▶ **What you have to do**: Your answer should be the lines below from the one with "- Implements Google Device Authorization Grant for" to the one with "- Custom Express", both included, given again exactly and with nothing added.

• • •

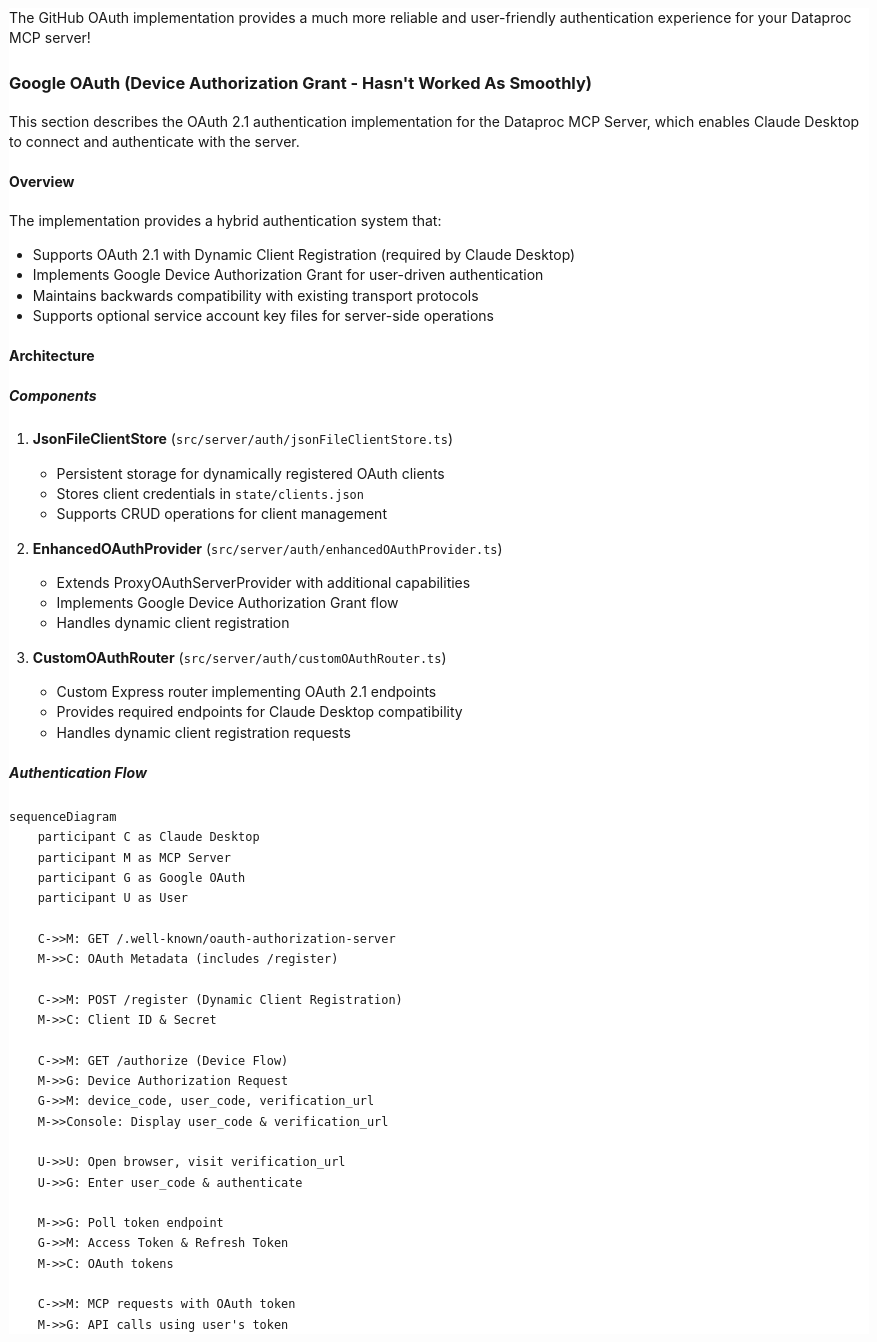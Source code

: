 The GitHub OAuth implementation provides a much more reliable and user-friendly authentication experience for your Dataproc MCP server!

### Google OAuth (Device Authorization Grant - Hasn't Worked As Smoothly)

This section describes the OAuth 2.1 authentication implementation for the Dataproc MCP Server, which enables Claude Desktop to connect and authenticate with the server.

#### Overview

The implementation provides a hybrid authentication system that:
- Supports OAuth 2.1 with Dynamic Client Registration (required by Claude Desktop)
- Implements Google Device Authorization Grant for user-driven authentication
- Maintains backwards compatibility with existing transport protocols
- Supports optional service account key files for server-side operations

#### Architecture

##### Components

1. **JsonFileClientStore** (`src/server/auth/jsonFileClientStore.ts`)
   - Persistent storage for dynamically registered OAuth clients
   - Stores client credentials in `state/clients.json`
   - Supports CRUD operations for client management

2. **EnhancedOAuthProvider** (`src/server/auth/enhancedOAuthProvider.ts`)
   - Extends ProxyOAuthServerProvider with additional capabilities
   - Implements Google Device Authorization Grant flow
   - Handles dynamic client registration

3. **CustomOAuthRouter** (`src/server/auth/customOAuthRouter.ts`)
   - Custom Express router implementing OAuth 2.1 endpoints
   - Provides required endpoints for Claude Desktop compatibility
   - Handles dynamic client registration requests

##### Authentication Flow

```mermaid
sequenceDiagram
    participant C as Claude Desktop
    participant M as MCP Server
    participant G as Google OAuth
    participant U as User

    C->>M: GET /.well-known/oauth-authorization-server
    M->>C: OAuth Metadata (includes /register)
    
    C->>M: POST /register (Dynamic Client Registration)
    M->>C: Client ID & Secret
    
    C->>M: GET /authorize (Device Flow)
    M->>G: Device Authorization Request
    G->>M: device_code, user_code, verification_url
    M->>Console: Display user_code & verification_url
    
    U->>U: Open browser, visit verification_url
    U->>G: Enter user_code & authenticate
    
    M->>G: Poll token endpoint
    G->>M: Access Token & Refresh Token
    M->>C: OAuth tokens
    
    C->>M: MCP requests with OAuth token
    M->>G: API calls using user's token
```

• • •

▶ **Response to this exercise**:
- Implements Google Device Authorization Grant for user-driven authentication
- Maintains backwards compatibility with existing transport protocols
- Supports optional service account key files for server-side operations

#### Architecture

##### Components

1. **JsonFileClientStore** (`src/server/auth/jsonFileClientStore.ts`)
   - Persistent storage for dynamically registered OAuth clients
   - Stores client credentials in `state/clients.json`
   - Supports CRUD operations for client management

2. **EnhancedOAuthProvider** (`src/server/auth/enhancedOAuthProvider.ts`)
   - Extends ProxyOAuthServerProvider with additional capabilities
   - Implements Google Device Authorization Grant flow
   - Handles dynamic client registration

3. **CustomOAuthRouter** (`src/server/auth/customOAuthRouter.ts`)
   - Custom Express router implementing OAuth 2.1 endpoints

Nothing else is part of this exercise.